The best blogs you are not reading - jgrahamc
A couple of days ago a reader of my blog (http://www.jgc.org/blog/) wrote a nice note saying that he was happy to have discovered it and it was one of the five blogs he reads all the time.<p>It made me wonder what blogs I'm not reading that I should be.   We see lots of blogs come up here over and over again.   What gems are there out there that we're missing?
======
pchristensen
BetterExplained is nice (<http://feeds.feedburner.com/Betterexplained>)

Dan Weinred of Symbolics/Common Lisp/ITA Software fame has a good blog,
although he hasn't written in a while (<http://dlweinreb.wordpress.com/feed/>)

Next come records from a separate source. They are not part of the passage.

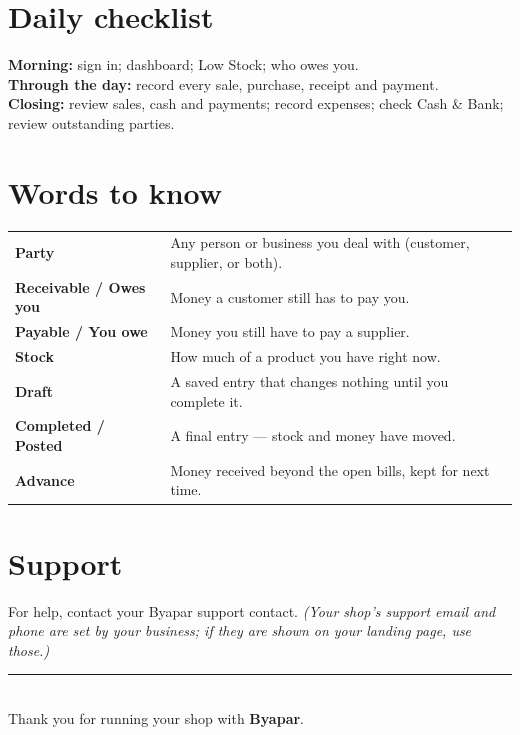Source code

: \documentclass[11pt,a4paper,openany]{report}
\begin{document}
\section{Daily checklist}
\textbf{Morning:} sign in; dashboard; Low Stock; who owes you.\\
\textbf{Through the day:} record every sale, purchase, receipt and payment.\\
\textbf{Closing:} review sales, cash and payments; record expenses; check Cash \&
Bank; review outstanding parties.

\section{Words to know}
\begin{center}
\small
\begin{tabularx}{\linewidth}{>{\bfseries\color{navy}}l X}
\toprule
Party & Any person or business you deal with (customer, supplier, or both). \\
Receivable / Owes you & Money a customer still has to pay you. \\
Payable / You owe & Money you still have to pay a supplier. \\
Stock & How much of a product you have right now. \\
Draft & A saved entry that changes nothing until you complete it. \\
Completed / Posted & A final entry — stock and money have moved. \\
Advance & Money received beyond the open bills, kept for next time. \\
\bottomrule
\end{tabularx}
\end{center}

\section{Support}
For help, contact your Byapar support contact. \emph{(Your shop's support email and
phone are set by your business; if they are shown on your landing page, use those.)}

\vfill
\begin{center}
{\color{brandgreen}\rule{0.5\linewidth}{1pt}}\\[6pt]
{\sffamily\color{inkgray}\small Thank you for running your shop with \textbf{\color{navy}Byapar}.}
\end{center}
\end{document}

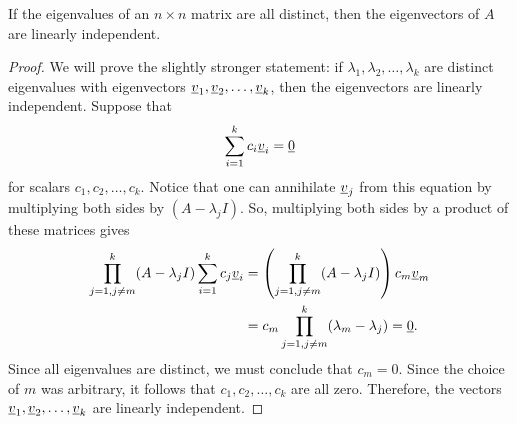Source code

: \begin{theorem}
If the eigenvalues of an $n \times n$ matrix are all distinct, then the eigenvectors of $A$ are linearly independent.
\end{theorem}
\begin{proof}
We will prove the slightly stronger statement: if $\lambda_1 , \lambda_2 , \ldots, \lambda_k $ are distinct eigenvalues with eigenvectors $\underline{v}_1 , \underline{v}_2 , \ldots, \underline{v}_k$, then the eigenvectors are linearly independent.
Suppose that
\begin{equation*}
\sum_{i=1}^k c_i \underline{v}_i = \underline{0}
\end{equation*}
for scalars $c_1, c_2, \ldots, c_k$.
Notice that one can annihilate $\underline{v}_j$ from this equation by multiplying both sides by $(A-\lambda_j I)$.
So, multiplying both sides by a product of these matrices gives
\begin{align*}
\prod_{j=1,j\neq m}^k (A-\lambda_j I) \sum_{i=1}^k c_j \underline{v}_i
&= \left( \prod_{j=1,j\neq m}^k (A-\lambda_j I) \right) c_m \underline{v}_m \\
&= c_m \prod_{j=1,j\neq m}^k (\lambda_m - \lambda_j) = \underline{0}.
\end{align*}
Since all eigenvalues are distinct, we must conclude that $c_m = 0$.
Since the choice of $m$ was arbitrary, it follows that $c_1,c_2,\ldots,c_k$ are all zero.
Therefore, the vectors $\underline{v}_1 , \underline{v}_2 , \ldots, \underline{v}_k$ are linearly independent.
\end{proof}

Instigator Blog has some good posts about startups
(<http://feeds.feedburner.com/InstigatorBlog>)

Skrenta has good observations about search engines and entrepreneurship (
<http://www.skrenta.com/atom.xml>)

Skydeck has good posts about the mobile phone industry, mobile development,
and OCaml (<http://skydeck.com/blog/feed/>)

TheFeelGood has cool music ( <http://thefeelgood.com/feed>)

Why Does Everything Suck has good observations about the technology of
business, New York, PIMs, databases, etc (
<http://feeds.feedburner.com/whydoeseverythingsuck>)

I've got more obscure ones if anyone's interested.

------
engtech
My technique is tagging new blogs with "sandbox" in Google Reader and then
either promoting them out of there or nuking them after a week or so.

I also find I go through ebbs and flows of interest in some subjects... so
when I first started blogging I read lots of blogs about blogging... now I'm
reading lots of blogs about Ruby.

I still have yet to find a good recommendation engine for blogs, although I
use the subscribe number on FeedBurner as a good indication.

My blog is at <http://InternetDuctTape.com>

------
davidw
Sounds like a perfect machine learning project for someone. Put in the blogs
you read, how much you like them, and get some recommendations, both blogs and
other people who have tastes similar to yours.

Indeed, Google Reader has a feature just like this...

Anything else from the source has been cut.